Ach ten tłusty czwartek! Cały czas staram się dbać o figurę, może nie liczę kalorii ale trzymam się na baczności. Ale w ten dzień nie mam żadnych oporów, żeby zjeść kilka pączków, faworków…
Pączki dawniej
Średniowieczne pączki smażone były z chlebowego ciasta na smalcu i nadziewane słoniną. Na stołach stały wśród słoniny, boczku i tłustych mięs oraz wódki. Dopiero w XVI wieku na talerze wkroczyły słodkości. Niebywałe, pączki ze słoniną. To przekracza możliwości moich kubków smakowych.
Fat Thuesday
W innych krajach europejskich także istnieją odpowiedniki Tłustego Czwartku. Zalicza się do nich brytyjski Fat Thuesday i francuski Mardi Grass. Warto jednak pamiętać, że tradycyjne potrawy tego dnia mogą bardzo się różnić. W Wielkiej Brytanii dzień ten jest bardziej Świętem Naleśnika. Ponieważ Brytyjczycy zajadają się wówczas naleśnikami- Pancake Day. Naleśnik, podobnie jak nasze pączki i faworki, symbolizuje dostatek i urodzaj, bo zrobiony jest ze składników, których nie wolno nadużywać w czasie postu. W tym dniu naleśniki nie stanowią tylko pysznej przekąski. Stanowią także główny element tradycyjnego wyścigu (Pancake Race). Zawodnicy biegną od startu do mety z naleśnikiem na patelni, równocześnie go podrzucając. To stary zwyczaj pochodzący jeszcze z czasów późnego średniowiecza.
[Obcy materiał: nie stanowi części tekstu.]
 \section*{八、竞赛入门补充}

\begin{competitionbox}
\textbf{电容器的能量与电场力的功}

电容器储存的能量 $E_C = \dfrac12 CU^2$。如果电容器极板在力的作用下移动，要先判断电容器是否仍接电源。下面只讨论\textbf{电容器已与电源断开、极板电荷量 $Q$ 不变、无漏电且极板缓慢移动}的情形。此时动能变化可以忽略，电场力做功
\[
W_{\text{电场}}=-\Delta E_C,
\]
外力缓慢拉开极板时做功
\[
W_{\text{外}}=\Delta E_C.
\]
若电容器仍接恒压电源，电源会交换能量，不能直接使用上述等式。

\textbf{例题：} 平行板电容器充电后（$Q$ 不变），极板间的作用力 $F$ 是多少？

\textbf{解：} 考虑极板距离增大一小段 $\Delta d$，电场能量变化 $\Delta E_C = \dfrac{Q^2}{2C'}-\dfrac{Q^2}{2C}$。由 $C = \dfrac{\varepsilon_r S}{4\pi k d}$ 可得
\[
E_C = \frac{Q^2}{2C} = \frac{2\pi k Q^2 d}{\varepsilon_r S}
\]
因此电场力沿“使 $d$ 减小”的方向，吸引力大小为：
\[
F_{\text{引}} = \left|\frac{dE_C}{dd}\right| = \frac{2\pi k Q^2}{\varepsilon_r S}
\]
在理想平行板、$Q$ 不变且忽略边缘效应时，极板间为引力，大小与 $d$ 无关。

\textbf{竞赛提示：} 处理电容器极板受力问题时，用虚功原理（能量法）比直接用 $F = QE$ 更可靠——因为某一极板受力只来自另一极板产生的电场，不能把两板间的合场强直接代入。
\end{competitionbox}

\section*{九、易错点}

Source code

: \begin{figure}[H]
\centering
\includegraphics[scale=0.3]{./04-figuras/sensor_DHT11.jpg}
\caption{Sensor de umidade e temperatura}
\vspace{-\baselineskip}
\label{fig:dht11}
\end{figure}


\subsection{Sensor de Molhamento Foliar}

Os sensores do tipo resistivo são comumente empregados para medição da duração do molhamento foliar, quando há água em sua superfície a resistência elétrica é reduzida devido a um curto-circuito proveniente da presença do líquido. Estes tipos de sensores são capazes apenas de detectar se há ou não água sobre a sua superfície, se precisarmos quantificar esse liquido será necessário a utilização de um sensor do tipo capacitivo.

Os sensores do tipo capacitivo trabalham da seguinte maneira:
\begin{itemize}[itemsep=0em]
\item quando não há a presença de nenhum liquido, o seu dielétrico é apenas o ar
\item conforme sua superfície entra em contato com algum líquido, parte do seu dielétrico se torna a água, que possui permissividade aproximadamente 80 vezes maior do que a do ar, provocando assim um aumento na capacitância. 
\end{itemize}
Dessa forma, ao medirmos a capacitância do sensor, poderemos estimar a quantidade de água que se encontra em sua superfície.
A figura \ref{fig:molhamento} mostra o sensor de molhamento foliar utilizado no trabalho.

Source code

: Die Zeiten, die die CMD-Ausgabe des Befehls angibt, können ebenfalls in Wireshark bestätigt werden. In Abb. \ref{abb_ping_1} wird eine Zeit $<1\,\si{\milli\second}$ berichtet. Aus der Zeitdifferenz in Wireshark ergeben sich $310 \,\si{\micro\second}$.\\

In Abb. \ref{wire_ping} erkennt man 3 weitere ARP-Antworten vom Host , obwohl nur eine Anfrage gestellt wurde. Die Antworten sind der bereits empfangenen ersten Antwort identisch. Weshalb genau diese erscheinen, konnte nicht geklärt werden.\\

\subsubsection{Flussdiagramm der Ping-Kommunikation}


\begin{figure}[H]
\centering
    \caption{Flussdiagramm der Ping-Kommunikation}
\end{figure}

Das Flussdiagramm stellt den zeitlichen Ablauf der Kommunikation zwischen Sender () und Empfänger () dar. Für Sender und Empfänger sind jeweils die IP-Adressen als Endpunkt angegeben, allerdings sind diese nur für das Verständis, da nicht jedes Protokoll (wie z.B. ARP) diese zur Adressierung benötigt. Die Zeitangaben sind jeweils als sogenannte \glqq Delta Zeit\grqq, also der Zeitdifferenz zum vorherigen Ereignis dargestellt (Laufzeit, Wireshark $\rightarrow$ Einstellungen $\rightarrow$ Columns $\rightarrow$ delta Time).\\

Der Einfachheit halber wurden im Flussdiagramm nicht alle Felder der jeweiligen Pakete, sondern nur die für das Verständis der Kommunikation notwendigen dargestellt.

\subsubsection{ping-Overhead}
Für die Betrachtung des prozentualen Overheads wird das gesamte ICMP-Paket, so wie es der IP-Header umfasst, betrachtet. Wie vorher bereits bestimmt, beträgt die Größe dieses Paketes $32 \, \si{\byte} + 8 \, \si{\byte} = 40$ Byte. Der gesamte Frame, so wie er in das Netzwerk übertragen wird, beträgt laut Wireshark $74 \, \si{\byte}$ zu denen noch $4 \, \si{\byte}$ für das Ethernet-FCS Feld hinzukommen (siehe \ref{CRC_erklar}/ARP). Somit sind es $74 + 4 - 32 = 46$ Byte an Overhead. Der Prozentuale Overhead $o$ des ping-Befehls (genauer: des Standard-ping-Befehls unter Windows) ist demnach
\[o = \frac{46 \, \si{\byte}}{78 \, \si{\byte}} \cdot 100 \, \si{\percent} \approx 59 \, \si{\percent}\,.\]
Polskie zabawy tłustoczwartkowe
Polacy mają mniejszą fantazję i my po prostu jemy pączki na czas. Rekord Poznania to 10 zjedzonych pączków w 4 minuty i 12 sekund. Brytyjczycy, chociaż się poruszają z tą patelnią. My skupiamy się tego dnia wyłącznie na jedzeniu. Ja zjadłam 3 pączki a Wy?